За горной деревней Джалганны взялись нам показать еще диковинку: это пещерка, известная под именем эмджекляр-пир, т. е. «святых сосцов». За крутизной надо было слезть опять с коней и, хватаясь за корни дерев, спуститься в глубокую долину… спустились, огляделись: при подошве скалы, под шатром тутовых дерев, указали нам небольшую впадину, разве сажень в диаметре, с округлого потолка висели каменные сосцы, весьма похожие на женские груди, и из каждого ниспадали капли воды, звуча по чаше, выбитой ими. Дождевая влага, растворяя известковые слои и потом процеживаясь сквозь трещины пластов, более твердых, мало-помалу образовала эти натеки, оставляя по закону сцепления добычу свою кругами около скважин. Впрочем, я видал тысячу разновидных сталактитов и — никогда подобного. Вероятно, особенная клейкость составных частей раствора была виной этой странной игры случая. Женшины окрестных гор веруют крепко в целительную силу воды, истекающей из сосцов матери-природы. Когда в груди их иссякнет молоко, они издалека приходят сюда пешком, приносят в жертву барана, мешают с землей воду каменных сосцов и набожно пьют ее. Если вера не всегда спасает, зато всегда утешает, а это разве безделица!

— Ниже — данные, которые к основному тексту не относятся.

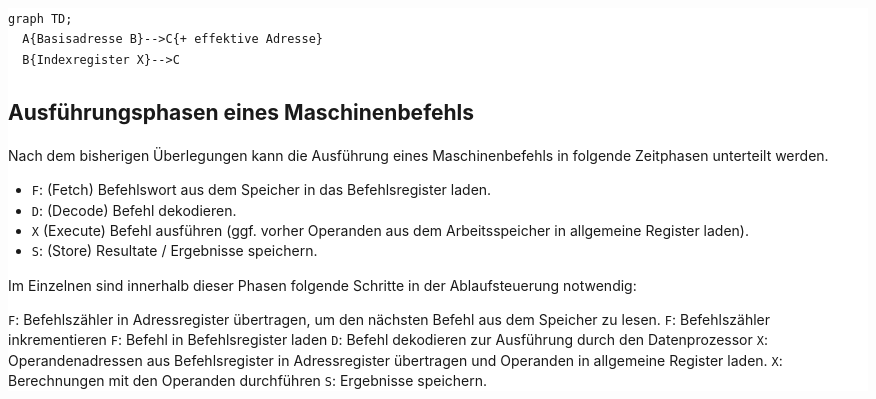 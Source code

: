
 ```mermaid
graph TD;
  A{Basisadresse B}-->C{+ effektive Adresse}
  B{Indexregister X}-->C
```

## Ausführungsphasen eines Maschinenbefehls
Nach dem bisherigen Überlegungen kann die Ausführung eines Maschinenbefehls in folgende Zeitphasen unterteilt werden.

* `F`: (Fetch) Befehlswort aus dem Speicher in das Befehlsregister laden.
* `D`: (Decode) Befehl dekodieren.
* `X` (Execute) Befehl ausführen (ggf. vorher Operanden aus dem Arbeitsspeicher in allgemeine Register laden).
* `S`: (Store) Resultate / Ergebnisse speichern.

Im Einzelnen sind innerhalb dieser Phasen folgende Schritte in der Ablaufsteuerung notwendig:

`F`: Befehlszähler in Adressregister übertragen, um den nächsten Befehl aus dem Speicher zu lesen.
`F`: Befehlszähler inkrementieren
`F`: Befehl in Befehlsregister laden
`D`: Befehl dekodieren zur Ausführung durch den Datenprozessor
`X`: Operandenadressen aus Befehlsregister in Adressregister übertragen und Operanden in allgemeine Register laden.
`X`: Berechnungen mit den Operanden durchführen
`S`: Ergebnisse speichern.
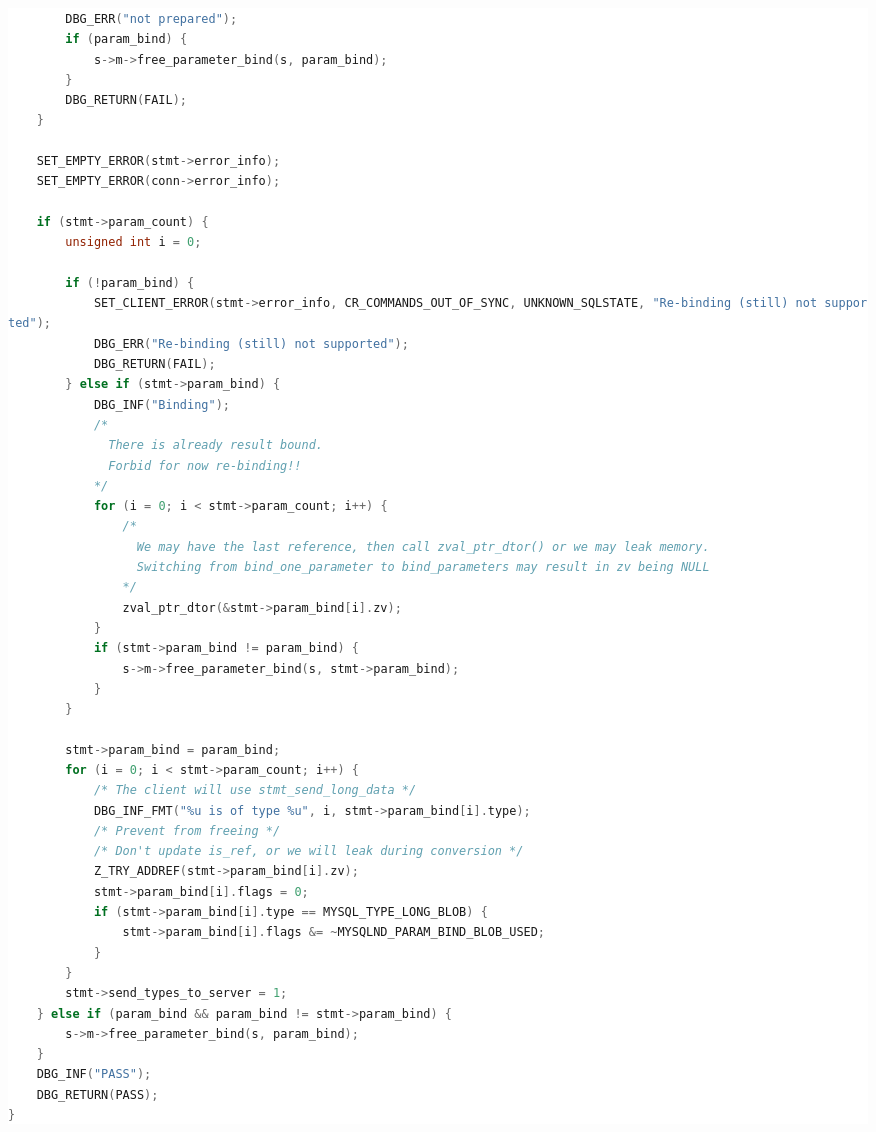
 ```c
        DBG_ERR("not prepared");
        if (param_bind) {
            s->m->free_parameter_bind(s, param_bind);
        }
        DBG_RETURN(FAIL);
    }

    SET_EMPTY_ERROR(stmt->error_info);
    SET_EMPTY_ERROR(conn->error_info);

    if (stmt->param_count) {
        unsigned int i = 0;

        if (!param_bind) {
            SET_CLIENT_ERROR(stmt->error_info, CR_COMMANDS_OUT_OF_SYNC, UNKNOWN_SQLSTATE, "Re-binding (still) not supported");
            DBG_ERR("Re-binding (still) not supported");
            DBG_RETURN(FAIL);
        } else if (stmt->param_bind) {
            DBG_INF("Binding");
            /*
              There is already result bound.
              Forbid for now re-binding!!
            */
            for (i = 0; i < stmt->param_count; i++) {
                /*
                  We may have the last reference, then call zval_ptr_dtor() or we may leak memory.
                  Switching from bind_one_parameter to bind_parameters may result in zv being NULL
                */
                zval_ptr_dtor(&stmt->param_bind[i].zv);
            }
            if (stmt->param_bind != param_bind) {
                s->m->free_parameter_bind(s, stmt->param_bind);
            }
        }

        stmt->param_bind = param_bind;
        for (i = 0; i < stmt->param_count; i++) {
            /* The client will use stmt_send_long_data */
            DBG_INF_FMT("%u is of type %u", i, stmt->param_bind[i].type);
            /* Prevent from freeing */
            /* Don't update is_ref, or we will leak during conversion */
            Z_TRY_ADDREF(stmt->param_bind[i].zv);
            stmt->param_bind[i].flags = 0;
            if (stmt->param_bind[i].type == MYSQL_TYPE_LONG_BLOB) {
                stmt->param_bind[i].flags &= ~MYSQLND_PARAM_BIND_BLOB_USED;
            }
        }
        stmt->send_types_to_server = 1;
    } else if (param_bind && param_bind != stmt->param_bind) {
        s->m->free_parameter_bind(s, param_bind);
    }
    DBG_INF("PASS");
    DBG_RETURN(PASS);
}
```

И мы напились чудесной воды и мы полюбовались диким удольем; вскарабкались вверх, и снова проехав деревню, ударились прямо к западу; нам должно было объехать недоступную коням крутизну, по которой спускалась дагбари (горная стена) от четырехугольной крепостцы на самом обрыве ее стоящей; но прежде чем приблизиться к желанным развалинам, нас повели на северную сторону горы — посмотреть чем-то знаменитый ключ.

— Вот он, вот урус-булах (русский родник), — сказал татарский бек, наш бородатый чичероне, привстав на стременах и подымая папах свой — Из него пил падишах Петер, когда впервые взял Дербент!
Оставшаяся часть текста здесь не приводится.